··· SUPPLIED INFORMATION

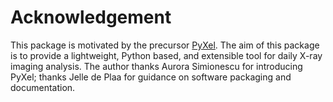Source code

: # Acknowledgement

This package is motivated by the precursor 
[PyXel](https://github.com/gogrean/PyXel). The aim of this package is to 
provide a lightweight, Python based, and extensible tool for daily X-ray 
imaging analysis. The author thanks Aurora Simionescu for introducing PyXel; 
thanks Jelle de Plaa for guidance on software packaging and documentation. 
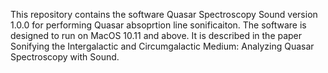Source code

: 

This repository contains the software Quasar Spectroscopy Sound version 1.0.0 for performing Quasar absoprtion line sonificaiton. The software is designed to run on MacOS 10.11 and above. It is described in the paper Sonifying the Intergalactic and Circumgalactic Medium: Analyzing Quasar Spectroscopy with Sound. 





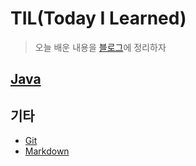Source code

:# TIL(Today I Learned)

> 오늘 배운 내용을 [블로그](choihwan2.github.io)에 정리하자

## [Java](https://github.com/choihwan2/TIL/blob/master/Java.md)

## 기타

* [Git](https://github.com/choihwan2)
* [Markdown](https://github.com/choihwan2/TIL/blob/master/Markdown.md)
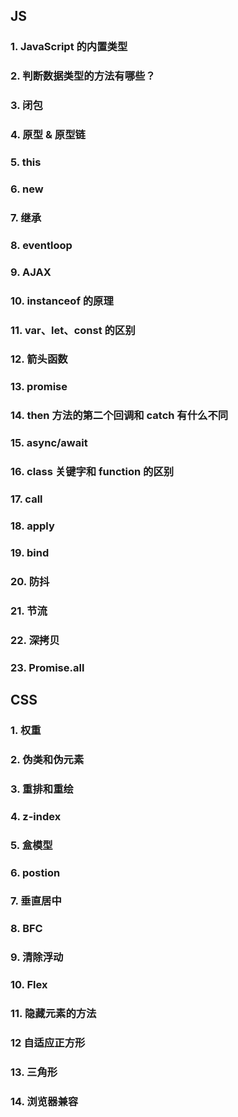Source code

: ## JS

### 1. JavaScript 的内置类型

### 2. 判断数据类型的方法有哪些？

### 3. 闭包

### 4. 原型 & 原型链

### 5. this

### 6. new

### 7. 继承

### 8. eventloop

### 9. AJAX

### 10. instanceof 的原理

### 11. var、let、const 的区别

### 12. 箭头函数

### 13. promise

### 14. then 方法的第二个回调和 catch 有什么不同

### 15. async/await

### 16. class 关键字和 function 的区别


### 17. call

### 18. apply

### 19. bind

### 20. 防抖

### 21. 节流

### 22. 深拷贝

### 23. Promise.all

## CSS

### 1. 权重

### 2. 伪类和伪元素

### 3. 重排和重绘

### 4. z-index

### 5. 盒模型

### 6. postion

### 7. 垂直居中

### 8. BFC

### 9. 清除浮动

### 10. Flex

### 11. 隐藏元素的方法

### 12 自适应正方形

### 13. 三角形

### 14. 浏览器兼容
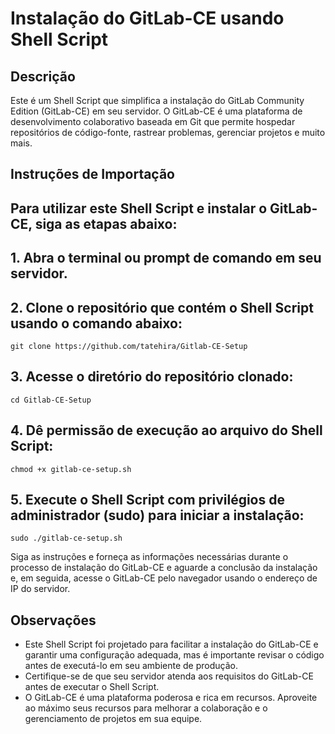 # Instalação do GitLab-CE usando Shell Script

## Descrição

Este é um Shell Script que simplifica a instalação do GitLab Community Edition (GitLab-CE) em seu servidor. O GitLab-CE é uma plataforma de desenvolvimento colaborativo baseada em Git que permite hospedar repositórios de código-fonte, rastrear problemas, gerenciar projetos e muito mais.

## Instruções de Importação

## Para utilizar este Shell Script e instalar o GitLab-CE, siga as etapas abaixo:

## 1. Abra o terminal ou prompt de comando em seu servidor.

## 2. Clone o repositório que contém o Shell Script usando o comando abaixo:

`git clone https://github.com/tatehira/Gitlab-CE-Setup`


## 3. Acesse o diretório do repositório clonado:

`cd Gitlab-CE-Setup`

## 4. Dê permissão de execução ao arquivo do Shell Script:

`chmod +x gitlab-ce-setup.sh`


## 5. Execute o Shell Script com privilégios de administrador (sudo) para iniciar a instalação:

`sudo ./gitlab-ce-setup.sh`

Siga as instruções e forneça as informações necessárias durante o processo de instalação do GitLab-CE e aguarde a conclusão da instalação e, em seguida, acesse o GitLab-CE pelo navegador usando o endereço de IP do servidor.

## Observações
- Este Shell Script foi projetado para facilitar a instalação do GitLab-CE e garantir uma configuração adequada, mas é importante revisar o código antes de executá-lo em seu ambiente de produção.
- Certifique-se de que seu servidor atenda aos requisitos do GitLab-CE antes de executar o Shell Script.
- O GitLab-CE é uma plataforma poderosa e rica em recursos. Aproveite ao máximo seus recursos para melhorar a colaboração e o gerenciamento de projetos em sua equipe.
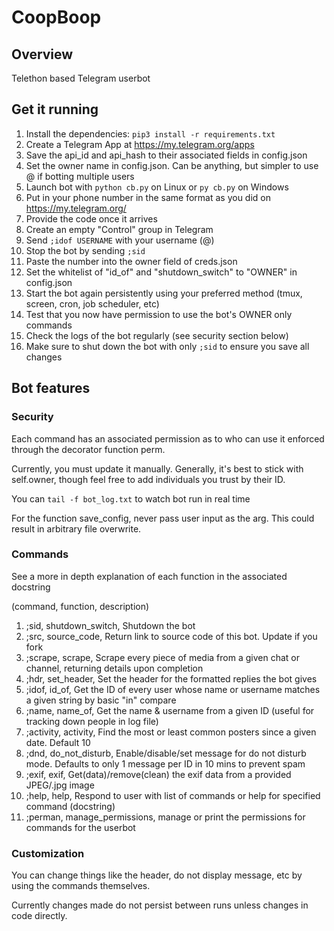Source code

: # CoopBoop

## Overview
Telethon based Telegram userbot

## Get it running
1. Install the dependencies: `pip3 install -r requirements.txt`
2. Create a Telegram App at https://my.telegram.org/apps
3. Save the api_id and api_hash to their associated fields in config.json
4. Set the owner name in config.json. Can be anything, but simpler to use @ if botting multiple users
5. Launch bot with `python cb.py` on Linux or `py cb.py` on Windows
6. Put in your phone number in the same format as you did on https://my.telegram.org/
7. Provide the code once it arrives
8. Create an empty "Control" group in Telegram
9. Send `;idof USERNAME` with your username (@)
10. Stop the bot by sending `;sid`
11. Paste the number into the owner field of creds.json
12. Set the whitelist of "id_of" and "shutdown_switch" to "OWNER" in config.json
13. Start the bot again persistently using your preferred method (tmux, screen, cron, job scheduler, etc)
14. Test that you now have permission to use the bot's OWNER only commands
15. Check the logs of the bot regularly (see security section below)
16. Make sure to shut down the bot with only `;sid` to ensure you save all changes

## Bot features
### Security
Each command has an associated permission as to who can use it enforced through the decorator function perm.

Currently, you must update it manually. Generally, it's best to stick with self.owner, though feel free to add individuals you trust by their ID.

You can `tail -f bot_log.txt` to watch bot run in real time

For the function save_config, never pass user input as the arg. This could result in arbitrary file overwrite.

### Commands
See a more in depth explanation of each function in the associated docstring

(command, function, description)
1. ;sid, shutdown_switch, Shutdown the bot
2. ;src, source_code, Return link to source code of this bot. Update if you fork
3. ;scrape, scrape, Scrape every piece of media from a given chat or channel, returning details upon completion
4. ;hdr, set_header, Set the header for the formatted replies the bot gives
5. ;idof, id_of, Get the ID of every user whose name or username matches a given string by basic "in" compare
6. ;name, name_of, Get the name & username from a given ID (useful for tracking down people in log file)
7. ;activity, activity, Find the most or least common posters since a given date. Default 10
8. ;dnd, do_not_disturb, Enable/disable/set message for do not disturb mode. Defaults to only 1 message per ID in 10 mins to prevent spam
9. ;exif, exif, Get(data)/remove(clean) the exif data from a provided JPEG/.jpg image
10. ;help, help, Respond to user with list of commands or help for specified command (docstring)
11. ;perman, manage_permissions, manage or print the permissions for commands for the userbot

### Customization

You can change things like the header, do not display message, etc by using the commands themselves.

Currently changes made do not persist between runs unless changes in code directly.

······

Within the entries, find all lines holding "Create" and copy each one.

2. Create a Telegram App at https://my.telegram.org/apps
8. Create an empty "Control" group in Telegram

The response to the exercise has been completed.